A 17-year-old boy presented with a 3-day history of left upper quadrant abdominal pain; intermittent pain radiated to the right side. The patient complained of nonbilious vomiting and nausea and reported subjective fever. He also had a decreased appetite and up to 10 daily bouts of nonmucoid diarrhea.
The patient had no history of sick contacts or recent travel. He reported occasional use of recreational drugs.
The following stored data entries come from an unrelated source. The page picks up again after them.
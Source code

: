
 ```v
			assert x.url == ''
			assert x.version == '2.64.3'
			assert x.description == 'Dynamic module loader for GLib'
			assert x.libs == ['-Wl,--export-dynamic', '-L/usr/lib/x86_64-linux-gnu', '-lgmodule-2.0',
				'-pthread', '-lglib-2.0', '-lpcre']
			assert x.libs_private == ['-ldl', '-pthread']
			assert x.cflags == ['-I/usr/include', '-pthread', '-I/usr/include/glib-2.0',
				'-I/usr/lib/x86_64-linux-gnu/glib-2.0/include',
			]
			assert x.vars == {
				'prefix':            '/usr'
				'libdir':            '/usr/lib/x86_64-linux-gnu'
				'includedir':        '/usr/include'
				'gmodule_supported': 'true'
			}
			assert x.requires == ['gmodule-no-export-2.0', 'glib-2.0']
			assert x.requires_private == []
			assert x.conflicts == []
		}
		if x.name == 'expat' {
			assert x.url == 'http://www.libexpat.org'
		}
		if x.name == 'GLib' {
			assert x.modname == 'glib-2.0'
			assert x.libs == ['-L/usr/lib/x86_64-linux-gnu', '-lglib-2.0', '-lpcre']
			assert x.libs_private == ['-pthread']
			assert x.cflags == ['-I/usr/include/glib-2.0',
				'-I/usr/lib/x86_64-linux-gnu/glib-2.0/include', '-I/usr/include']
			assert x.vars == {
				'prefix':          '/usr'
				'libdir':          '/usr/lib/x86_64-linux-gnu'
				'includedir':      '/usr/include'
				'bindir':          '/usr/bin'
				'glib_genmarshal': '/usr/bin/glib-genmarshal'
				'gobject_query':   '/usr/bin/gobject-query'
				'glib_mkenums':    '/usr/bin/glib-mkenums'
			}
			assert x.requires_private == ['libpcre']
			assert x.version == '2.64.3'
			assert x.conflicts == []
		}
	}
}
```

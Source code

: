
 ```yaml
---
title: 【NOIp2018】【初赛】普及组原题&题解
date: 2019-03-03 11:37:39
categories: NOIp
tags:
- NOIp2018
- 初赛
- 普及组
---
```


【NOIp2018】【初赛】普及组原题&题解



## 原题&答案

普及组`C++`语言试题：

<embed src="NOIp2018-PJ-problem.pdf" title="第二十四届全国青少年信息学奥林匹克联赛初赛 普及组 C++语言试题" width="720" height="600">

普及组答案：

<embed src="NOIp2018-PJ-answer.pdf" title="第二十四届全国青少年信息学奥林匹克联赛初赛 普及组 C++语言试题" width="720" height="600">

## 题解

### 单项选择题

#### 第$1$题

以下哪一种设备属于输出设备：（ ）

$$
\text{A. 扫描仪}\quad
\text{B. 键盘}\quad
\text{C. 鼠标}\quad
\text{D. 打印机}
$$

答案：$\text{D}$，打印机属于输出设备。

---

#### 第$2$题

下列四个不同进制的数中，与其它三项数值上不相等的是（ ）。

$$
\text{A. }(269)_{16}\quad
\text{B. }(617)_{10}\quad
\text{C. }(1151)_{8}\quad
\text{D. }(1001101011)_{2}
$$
Contrast-enhanced CT scanning of the patient’s abdomen and pelvis showed enterocolitis. On evaluation of the bones, a well-defined lucent lesion measuring between −896 and −913.7 Hounsfield units, isodense to bowel gas and consistent with air attenuation, was noted within the right ilium abutting the superior aspect of the right sacroiliac joint (top, left and right images). This lesion measured 1.4 × 0.97 × 1.4 cm. The right sacroiliac joint was normal. A tiny lucency of air attenuation was projecting over the superior aspect of the left sacroiliac joint, characteristic of “vacuum phenomenon” (bottom). No other bony abnormalities were identified.
The patient was admitted to the pediatric ward, and intravenous hydration was started. Stool cultures from the day of admission were positive for Salmonella. During the patient’s 2-day hospital stay, his symptoms improved and the diarrhea and vomiting resolved. The patient was not aware of any musculoskeletal symptoms.